The issue is related to the fact that Mnesia, which stores the queue and meta-data configuration of RabbitMQ, creates a database using the machine's hostname.

Such hostname based database directories will be located under :

<rabbitmq_installdir>/var/lib/rabbitmq/mnesia/rabbit@<yourhostname>
<rabbitmq_installdir>/var/lib/rabbitmq/mnesia/rabbit@<yourhostname>-plugins-expanded

So, the option to delete the above 2 directories and restarting rabbitmq will work. If you had the rabbitmq server migrated from a host to another, you will carry the former hostname mnesia database. Simply renaming the directory to the right hostname will not work, according to my tests.

So, in case you need to preserve the queue structure, user accounts, and any other metadata defined for your RabbitMQ server, you need to keep a copy of such metadata.
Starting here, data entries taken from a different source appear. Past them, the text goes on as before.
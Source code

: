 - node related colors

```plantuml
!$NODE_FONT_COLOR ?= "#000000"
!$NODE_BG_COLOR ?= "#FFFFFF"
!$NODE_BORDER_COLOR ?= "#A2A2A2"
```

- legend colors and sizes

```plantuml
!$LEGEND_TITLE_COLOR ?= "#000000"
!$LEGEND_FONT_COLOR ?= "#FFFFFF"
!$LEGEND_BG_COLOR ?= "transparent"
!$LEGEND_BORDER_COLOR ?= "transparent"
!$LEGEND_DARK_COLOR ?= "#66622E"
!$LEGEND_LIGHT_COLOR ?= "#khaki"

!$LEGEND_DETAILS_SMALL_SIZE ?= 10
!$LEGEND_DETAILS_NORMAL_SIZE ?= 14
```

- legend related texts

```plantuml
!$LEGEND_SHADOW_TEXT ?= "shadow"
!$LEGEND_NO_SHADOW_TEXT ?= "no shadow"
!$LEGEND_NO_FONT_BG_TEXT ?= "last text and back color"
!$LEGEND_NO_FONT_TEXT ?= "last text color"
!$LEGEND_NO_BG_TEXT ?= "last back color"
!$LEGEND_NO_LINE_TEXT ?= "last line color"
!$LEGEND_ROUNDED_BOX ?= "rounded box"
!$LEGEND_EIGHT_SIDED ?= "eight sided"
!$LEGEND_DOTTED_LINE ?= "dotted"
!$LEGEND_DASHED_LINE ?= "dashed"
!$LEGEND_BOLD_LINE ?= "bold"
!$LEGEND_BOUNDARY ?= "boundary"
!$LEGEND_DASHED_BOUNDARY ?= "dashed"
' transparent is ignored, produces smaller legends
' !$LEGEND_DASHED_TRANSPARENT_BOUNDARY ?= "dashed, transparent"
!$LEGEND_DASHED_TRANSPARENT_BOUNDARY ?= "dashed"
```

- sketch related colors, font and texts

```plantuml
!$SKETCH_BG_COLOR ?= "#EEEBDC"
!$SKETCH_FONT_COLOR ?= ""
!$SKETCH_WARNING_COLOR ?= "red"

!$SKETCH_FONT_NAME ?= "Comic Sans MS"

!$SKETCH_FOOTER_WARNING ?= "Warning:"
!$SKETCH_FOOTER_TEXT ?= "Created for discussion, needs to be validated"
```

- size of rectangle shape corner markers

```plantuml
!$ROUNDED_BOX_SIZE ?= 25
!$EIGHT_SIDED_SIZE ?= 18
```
There are two ways to extract or import the metadata configuration

  • Management Plugin : activate the management plugin of rabbitmq and go to the url server:15672. The main page has in the bottom two options, one to export and one to import the definition

  • Command Line: rabbitmqadmin export rabbit.config ( or import instead of export )
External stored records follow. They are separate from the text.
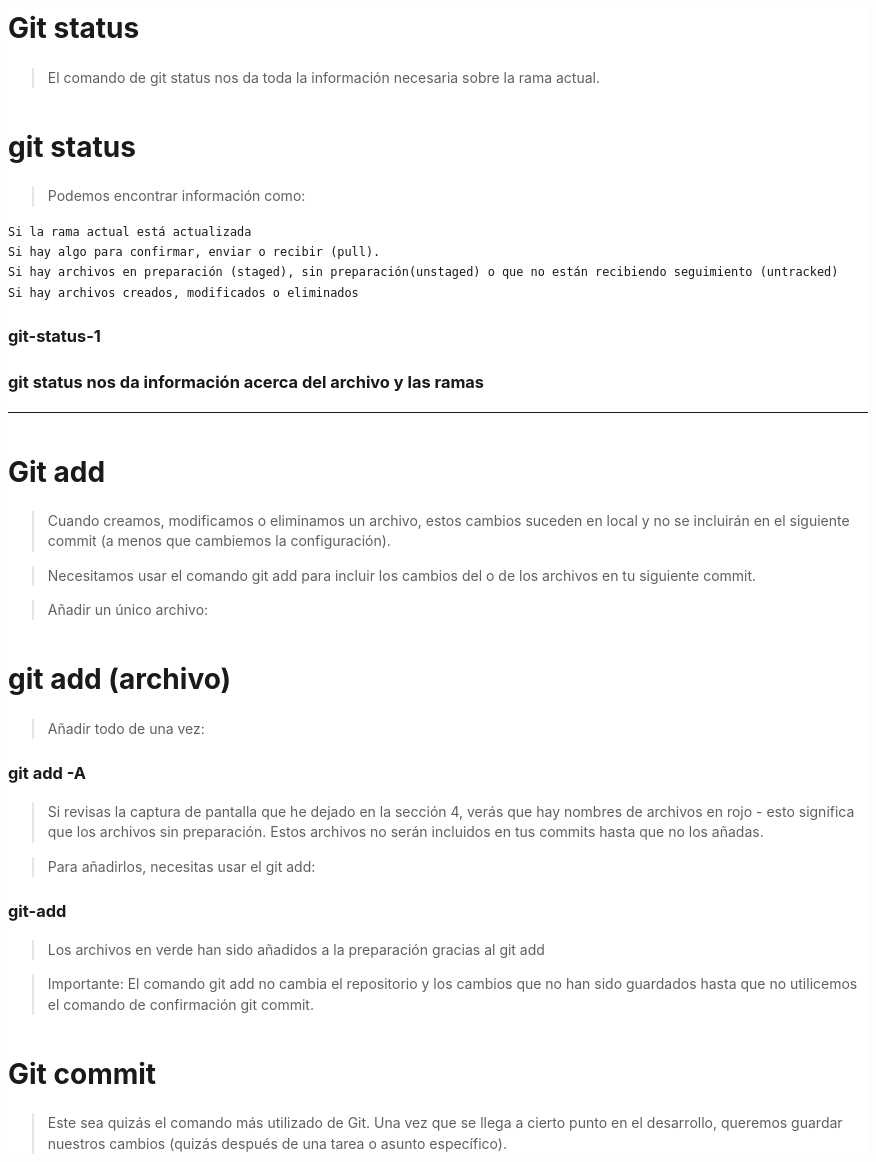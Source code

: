 # Git status

>El comando de git status nos da toda la información necesaria sobre la rama actual.

# git status

>Podemos encontrar información como:

    Si la rama actual está actualizada
    Si hay algo para confirmar, enviar o recibir (pull).
    Si hay archivos en preparación (staged), sin preparación(unstaged) o que no están recibiendo seguimiento (untracked)
    Si hay archivos creados, modificados o eliminados 

### git-status-1
### git status nos da información acerca del archivo y las ramas
----
# Git add
>Cuando creamos, modificamos o eliminamos un archivo, estos cambios suceden en local y no se incluirán en el siguiente commit (a menos que cambiemos la configuración).

>Necesitamos usar el comando git add para incluir los cambios del o de los archivos en tu siguiente commit.

>Añadir un único archivo:

# git add (archivo)

>Añadir todo de una vez:

### git add -A

>Si revisas la captura de pantalla que he dejado en la sección 4, verás que hay nombres de archivos en rojo - esto significa que los archivos sin preparación. Estos archivos no serán incluidos en tus commits hasta que no los añadas.

>Para añadirlos, necesitas usar el git add:
### git-add
>Los archivos en verde han sido añadidos a la preparación gracias al git add

>Importante: El comando git add no cambia el repositorio y los cambios que no han sido guardados hasta que no utilicemos el comando de confirmación git commit.
# Git commit

>Este sea quizás el comando más utilizado de Git. Una vez que se llega a cierto punto en el desarrollo, queremos guardar nuestros cambios (quizás después de una tarea o asunto específico).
So, bottom line suggestions:

  • keep a current export of your queue structure/users/etc
  • when migrating servers, or going through recovery, take the action to delete the former directory structure ( if the queued data is irrelevant ) and re-import the original configuration/metadata.
  • If any persistent queued data is relevant, the best option is to rename the hostname of your recovered host to the original one and allow the messages to process/dequeue, then you can adjust the hostname again if needed.
gextra
  • 205
  • 2
  • 6
1

Hi I had a similar situation when I migrated from AWS EC2 Small to Large Instance and needed to keep RabbitMq running and working with old mnesia DB files on new instance as they contained a lot of important delayed tasks and queue info. Below is workaround I used to manage this. Perhaps my workaround that enables one not to delete mnesia folder and preserve data can help someone.

The main problem is that your new machine has new hostname - and directory is named after it (just renaming directory as mentioned before, does not help) so we need to rename your machine hostname and make RabbitMq to work with old files. Let "ip-0-0-0-0" be old machine name (so there should be a mnesia folder /ver/lib/rabbitmq/mnsesia/ip-0-0-0-0), and new machine host name is something like "ip-1-1-1-1", but new name doesnot matter as we will overwrite it. Execute following commands:

sudo -s
echo "127.0.0.1 ip-0-0-0-0" >> /etc/hosts 
echo "ip-0-0-0-0" > /etc/hostname
reboot

After reboot your machine will have a new name and RabbitMq should work with old files.